GIF optimizer (Java)
Introduction
The GIF image file format uses Lempel–Ziv–Welch (LZW) compression to encode the pixel data. While there is only one correct way to decompress a given piece of LZW data, there are many valid ways to compress data using the LZW scheme.
One way to losslessly optimize the size of the compressed bit stream is to carefully choose when to clear the dictionary during stream processing. It appears that popular GIF encoders only clear the dictionary according to fixed rules instead of adaptively. Thus by making better choices, my encoder can produce smaller GIF files. It shows that existing encoder software have not exploited the full potential of the GIF format.
But practically speaking, PNG is far superior to GIF in compression and features (such as true color and partial transparency, but lacking animation). The work described in this page here can be considered an exercise to show that slightly more compression can be squeezed out of GIF than is typically possible. At the same time though, the general concept of choosing where to {clear the dictionary / split compression blocks} to optimize the size is applicable to many compression formats.
The optimization I implemented here is based on this key idea: After a Clear code, the way the rest of the input data is compressed does not depend on the earlier already-processed part. So CompressedLength(Data) = min {CompressedLength(Data[0 : i]) + CompressedLength(Data[i : DataLength]) | i ∈ [0, DataLength]}. The way to evaluate this formula is to apply dynamic programming, starting with short suffixes of the input data, progressively lengthening the suffix until we process the whole data array. There is a numerical example at the bottom of the page to illustrate this algorithm.
Source code
Main programs:
- OptimizeGif.java
-
Usage:
java OptimizeGif [Options] Input.gif Output.gif
This program reads the given input GIF, losslessly optimizes all the LZW data blocks, and writes a new output GIF file. The structures, palettes, metadata, arrangement, and post-decompression pixel data are left changed.

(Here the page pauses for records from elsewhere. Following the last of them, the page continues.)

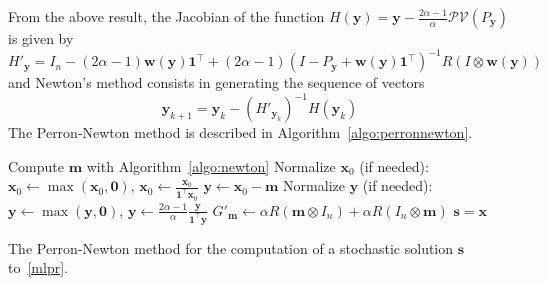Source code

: \documentclass[10pt]{paper}
\DeclarePairedDelimiter{\norm}{\lVert}{\rVert}
\begin{document}
From the above result, the Jacobian of the function
$H({\mathbf{y}})={\mathbf{y}} - \frac{2\alpha-1}{\alpha} \mathcal{PV}(P_{\mathbf{y}})$ is given by
\begin{equation} \label{Jacnewt}
	H'_{\mathbf{y}} = I_n -  (2\alpha-1) {\mathbf{w}}({\mathbf{y}}) {\mathbf{1}}^\top + (2\alpha-1)(I-P_{\mathbf{y}} + {\mathbf{w}}({\mathbf{y}}){\mathbf{1}}^\top)^{-1}R(I\otimes {\mathbf{w}}({\mathbf{y}}))
\end{equation}
and Newton's method consists in generating the sequence of vectors
\[
{\mathbf{y}}_{k+1}={\mathbf{y}}_k-(H'_{{\mathbf{y}}_k})^{-1} H({\mathbf{y}}_k)
\]
The Perron-Newton method is described in Algorithm~\ref{algo:perronnewton}.
\begin{algorithm}
Compute ${\mathbf{m}}$ with Algorithm~\ref{algo:newton}\;
Normalize ${\mathbf{x}}_0$ (if needed): ${\mathbf{x}}_0 \leftarrow \max({\mathbf{x}}_0,\mathbf{0})$, ${\mathbf{x}}_0 \leftarrow \frac{{\mathbf{x}}_0}{{\mathbf{1}}^\top {\mathbf{x}}_0}$\;
${\mathbf{y}} \leftarrow {\mathbf{x}}_0 - {\mathbf{m}}$\;
Normalize ${\mathbf{y}}$ (if needed): ${\mathbf{y}} \leftarrow \max({\mathbf{y}},\mathbf{0})$, ${\mathbf{y}} \leftarrow \frac{2\alpha-1}{\alpha} \frac{\mathbf{y}}{{\mathbf{1}}^\top {\mathbf{y}}}$\;
$G'_{\mathbf{m}} \leftarrow  \alpha R({\mathbf{m}} \otimes I_n) + \alpha R(I_n \otimes {\mathbf{m}})$\;
${\mathbf{s}} = {\mathbf{x}}$\;
\caption{The Perron-Newton method for the computation of a stochastic solution ${\mathbf{s}}$ to~\eqref{mlpr}.} \label{algo:perronnewton}
\end{algorithm}
\end{document}
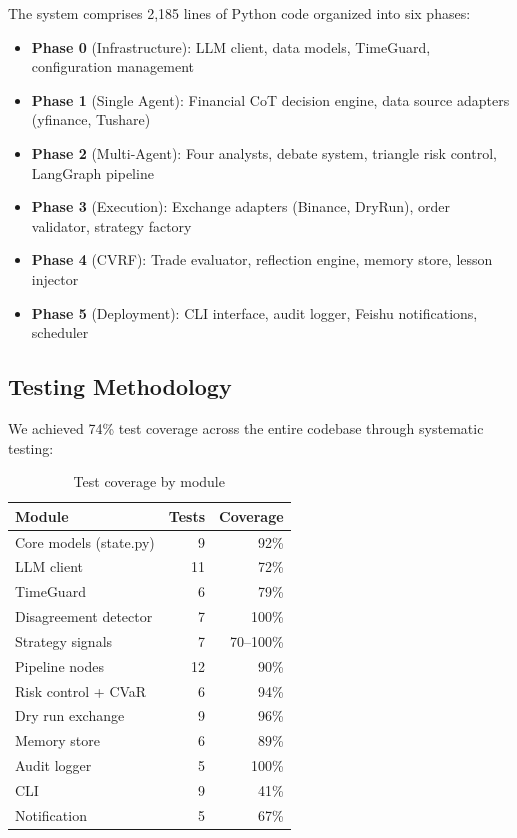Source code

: \documentclass[twocolumn]{article}
\begin{document}
The system comprises 2,185 lines of Python code organized into six phases:
\begin{itemize}
    \item \textbf{Phase 0} (Infrastructure): LLM client, data models, TimeGuard, configuration management
    \item \textbf{Phase 1} (Single Agent): Financial CoT decision engine, data source adapters (yfinance, Tushare)
    \item \textbf{Phase 2} (Multi-Agent): Four analysts, debate system, triangle risk control, LangGraph pipeline
    \item \textbf{Phase 3} (Execution): Exchange adapters (Binance, DryRun), order validator, strategy factory
    \item \textbf{Phase 4} (CVRF): Trade evaluator, reflection engine, memory store, lesson injector
    \item \textbf{Phase 5} (Deployment): CLI interface, audit logger, Feishu notifications, scheduler
\end{itemize}

\subsection{Testing Methodology}

We achieved 74\% test coverage across the entire codebase through systematic testing:

\begin{table}[h]
\centering
\caption{Test coverage by module}
\label{tab:coverage}
\begin{tabular}{lrr}
\toprule
\textbf{Module} & \textbf{Tests} & \textbf{Coverage} \\
\midrule
Core models (state.py) & 9 & 92\% \\
LLM client & 11 & 72\% \\
TimeGuard & 6 & 79\% \\
Disagreement detector & 7 & 100\% \\
Strategy signals & 7 & 70--100\% \\
Pipeline nodes & 12 & 90\% \\
Risk control + CVaR & 6 & 94\% \\
Dry run exchange & 9 & 96\% \\
Memory store & 6 & 89\% \\
Audit logger & 5 & 100\% \\
CLI & 9 & 41\% \\
Notification & 5 & 67\% \\
\bottomrule
\end{tabular}
\end{table}
\end{document}
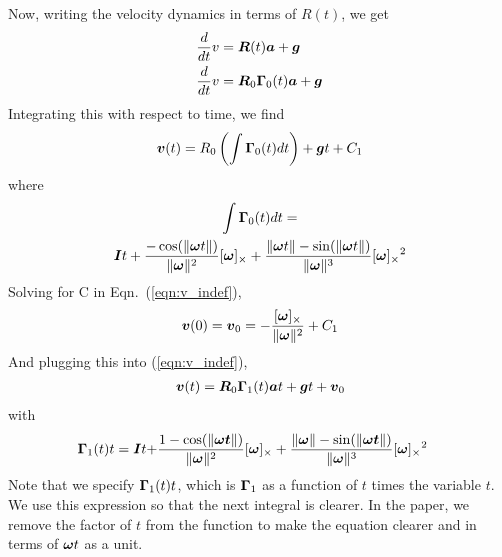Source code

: Now, writing the velocity dynamics in terms of $R(t)$, we get
\begin{align}
    \frac{d}{dt} v &= \boldsymbol{R}(t)\boldsymbol{a} + \boldsymbol{g} \\
    \frac{d}{dt} v &= \boldsymbol{R}_0\boldsymbol{\Gamma}_0(t)\boldsymbol{a} + \boldsymbol{g}
\end{align}
Integrating this with respect to time, we find
\begin{align}
    \boldsymbol{v}(t) = R_0 \left(\int \boldsymbol{\Gamma}_0(t) dt\right) + \boldsymbol{g}t + C_1 \label{eqn:v_indef}
\end{align}
where
\begin{multline}
    \int\boldsymbol{\Gamma}_0(t) dt =\\\boldsymbol{I}t + \frac{-\cos(\Vert\boldsymbol{\omega} t\Vert)}{\Vert\boldsymbol{\omega}\Vert^2}[\boldsymbol{\omega}]_\times + \frac{\Vert\boldsymbol{\omega} t\Vert - \sin(\Vert\boldsymbol{\omega} t\Vert)}{\Vert\boldsymbol{\omega} \Vert^3}[\boldsymbol{\omega}]_\times{}^2
\end{multline}
Solving for C in Eqn.~(\ref{eqn:v_indef}),
\begin{align}
    \boldsymbol{v}(0) = \boldsymbol{v}_0 = -\frac{[\boldsymbol{\omega}]_\times}{\Vert\boldsymbol{\omega}\Vert^2} + C_1
\end{align}
And plugging this into (\ref{eqn:v_indef}),
\begin{align}
    \boldsymbol{v}(t) = \boldsymbol{R}_0\boldsymbol{\Gamma}_1(t)\boldsymbol{a}t + \boldsymbol{g}t + \boldsymbol{v}_0
\end{align}
with
\begin{align}
    \boldsymbol{\Gamma}_1(t)t = \boldsymbol{I}t + &\frac{1-\cos(\Vert\boldsymbol{\omega t}\Vert)}{\Vert\boldsymbol{\omega }\Vert^2}[\boldsymbol{\omega} ]_\times + \frac{\Vert\boldsymbol{\omega}\Vert - \sin(\Vert\boldsymbol{\omega t} \Vert)}{\Vert\boldsymbol{\omega}\Vert^3}[\boldsymbol{\omega}]_\times{}^2
\end{align}
Note that we specify $\boldsymbol{\Gamma}_1(t) t$, which is $\boldsymbol{\Gamma}_1$ as a function of $t$ times the variable $t$.  We use this expression so that the next integral is clearer.  In the paper, we remove the factor of $t$ from the function to make the equation clearer and in terms of $\boldsymbol{\omega} t$ as a unit.

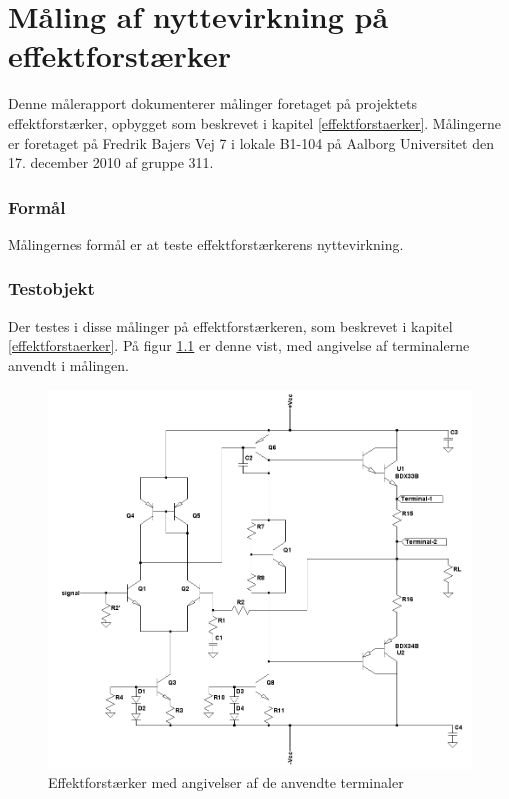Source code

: \chapter{Måling af nyttevirkning på effektforstærker}
\label{maalejournal-nytte}

Denne målerapport dokumenterer målinger foretaget på projektets effektforstærker, opbygget som beskrevet i kapitel \ref{effektforstaerker}. Målingerne er foretaget på Fredrik Bajers Vej 7 i lokale B1-104 på Aalborg Universitet den 17. december 2010 af gruppe 311.

\subsection*{Formål}

Målingernes formål er at teste effektforstærkerens nyttevirkning.


\subsection*{Testobjekt}
Der testes i disse målinger på effektforstærkeren, som beskrevet i kapitel \ref{effektforstaerker}. På figur \ref{fig:testob_efforstaerker_nytte} er denne vist, med angivelse af terminalerne anvendt i målingen.

\begin{figure}[h]
\centering
\includegraphics[width=\textwidth]{maalerapporter/effektforstaerker/effektforstaerker_nyttevirkning_test.png}
\caption{Effektforstærker med angivelser af de anvendte terminaler}
\label{fig:testob_efforstaerker_nytte}
\end{figure}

Animated GIFs are supported.
- WriteGif.java
-
Usage:
java WriteGif [Options] Input.bmp/png/gif Output.gif
This program reads the given input image and writes an output GIF file with identical pixel content. The image must have 256 or fewer unique colors. For detailed options and limitations, see the header comment in the source code.
(Note: Do not process input images that are 8-bit grayscale-paletted; please convert them to 24-bit RGB first. This is because Java’s ImageIO returns a BufferedImage which has a bug with regards to gamma correction, resulting in a washed-out output image.)
Required libraries:
- BitInputStream.java
- BitOutputStream.java
- GifLzwCompressor.java
- GifLzwDecompressor.java
- MemoizingInputStream.java
- SubblockInputStream.java
- SubblockOutputStream.java
Warning: This code is not production-level quality. It could crash at random times and/or corrupt data silently. Nayuki provides no warranty or compensation for any losses incurred.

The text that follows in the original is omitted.